The juvenile court had an immensely difficult decision to make in this case. As the court recognized, Kate and Jaime had provided L.M. excellent care for essentially her entire 10-month life. Yet, the E.'s are also “good people and excellent parents as well” and have adopted L.M.'s sister. L.M. thrives in both environments.

The tipping point was the relationship between L.M. and V.E., who “hit it off immediately” and “simply love each other.” An experienced social worker testified that these girls “are so attached to each other․ It's nothing like I've ever seen.”

After five days of evidence including expert testimony, and in a sensitive and thoughtful ruling, the court found that it is in L.M.'s best interest to be removed from Kate and Jaime's care so that she may be placed with the E.'s.

On appeal, Kate and Jaime assert that the juvenile court erred by applying the “wrong” legal standard. Invoking rights afforded prospective adoptive parents under Welfare and Institutions Code section 366.26, subdivision (n) [hereafter, section 366.26(n)],1 they contend the court first had to determine if it was in L.M.'s best interest to be removed from their care, without regard to whether it was in L.M.'s best interest to be placed with the E.'s. Kate and Jaime further assert that under this standard—focusing only on grounds for removal—the order must be reversed because the juvenile court recognized that they provided excellent care and did nothing wrong.
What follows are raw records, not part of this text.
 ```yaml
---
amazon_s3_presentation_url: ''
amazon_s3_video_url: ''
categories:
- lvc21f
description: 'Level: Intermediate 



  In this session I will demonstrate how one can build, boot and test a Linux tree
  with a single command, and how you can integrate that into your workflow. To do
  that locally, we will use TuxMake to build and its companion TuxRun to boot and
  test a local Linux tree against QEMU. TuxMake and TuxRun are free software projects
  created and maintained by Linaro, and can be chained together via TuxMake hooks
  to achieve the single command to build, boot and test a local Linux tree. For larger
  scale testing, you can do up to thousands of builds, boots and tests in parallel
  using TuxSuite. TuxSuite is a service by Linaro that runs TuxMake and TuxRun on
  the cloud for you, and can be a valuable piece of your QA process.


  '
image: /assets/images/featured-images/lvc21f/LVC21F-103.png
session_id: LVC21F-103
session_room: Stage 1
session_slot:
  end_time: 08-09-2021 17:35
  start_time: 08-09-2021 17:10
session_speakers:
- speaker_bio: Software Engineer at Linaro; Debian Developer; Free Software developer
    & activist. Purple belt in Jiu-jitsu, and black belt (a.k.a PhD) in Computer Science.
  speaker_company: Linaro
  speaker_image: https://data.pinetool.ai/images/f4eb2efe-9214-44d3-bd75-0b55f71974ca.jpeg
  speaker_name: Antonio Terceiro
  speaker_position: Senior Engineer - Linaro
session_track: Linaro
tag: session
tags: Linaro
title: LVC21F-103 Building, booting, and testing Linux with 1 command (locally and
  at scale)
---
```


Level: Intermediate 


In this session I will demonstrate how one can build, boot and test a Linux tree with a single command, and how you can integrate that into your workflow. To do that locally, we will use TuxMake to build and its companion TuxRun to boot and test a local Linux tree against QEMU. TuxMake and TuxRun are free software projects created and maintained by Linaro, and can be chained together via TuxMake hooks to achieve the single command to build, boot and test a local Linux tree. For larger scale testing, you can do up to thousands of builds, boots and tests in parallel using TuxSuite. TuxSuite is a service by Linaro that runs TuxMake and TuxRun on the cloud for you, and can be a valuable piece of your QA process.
Placing a child in the best adoptive home is among the most important rulings in dependency. The overriding goal, embodied in the best-interest standard, is to maximize the child's opportunity to develop into a healthy, well-adjusted adult. The question in any given case is whether removal from a current placement is in the child's best interest. The answer depends on drawing reasonable inferences, in large part looking to the future, about how the child will develop, mature, and thrive in both the current and proposed placement. Where, as here, there are two good competing placements, determining whether removal is in the child's best interest necessarily requires the court to evaluate which placement best serves these goals.

Accordingly, even assuming that Kate and Jaime were entitled to rights afforded to prospective adoptive parents, the juvenile court applied the correct legal standard, and we affirm because the court's findings are supported by substantial evidence.


A. L.M.'s Sister, V.E.

Although L.M. was born in February 2018, the relevant facts begin four years earlier in December 2013 when her half-sister V.E. tested positive for methamphetamine at birth. At 10-weeks of age, the San Diego County Health and Human Services Agency (Agency) placed V.E. with the E.'s. In October 2015 the E.'s adopted V.E.

V.E. is African-American; the E.'s are Caucasian.2 After adopting V.E. and learning more about transracial adoptions, the E.'s moved from San Diego to Tampa, Florida, which is 26 percent African-American. The E.'s reside in a multiracial neighborhood there. V.E. attends a racially diverse school, and the family attends a church having a predominantly African-American congregation.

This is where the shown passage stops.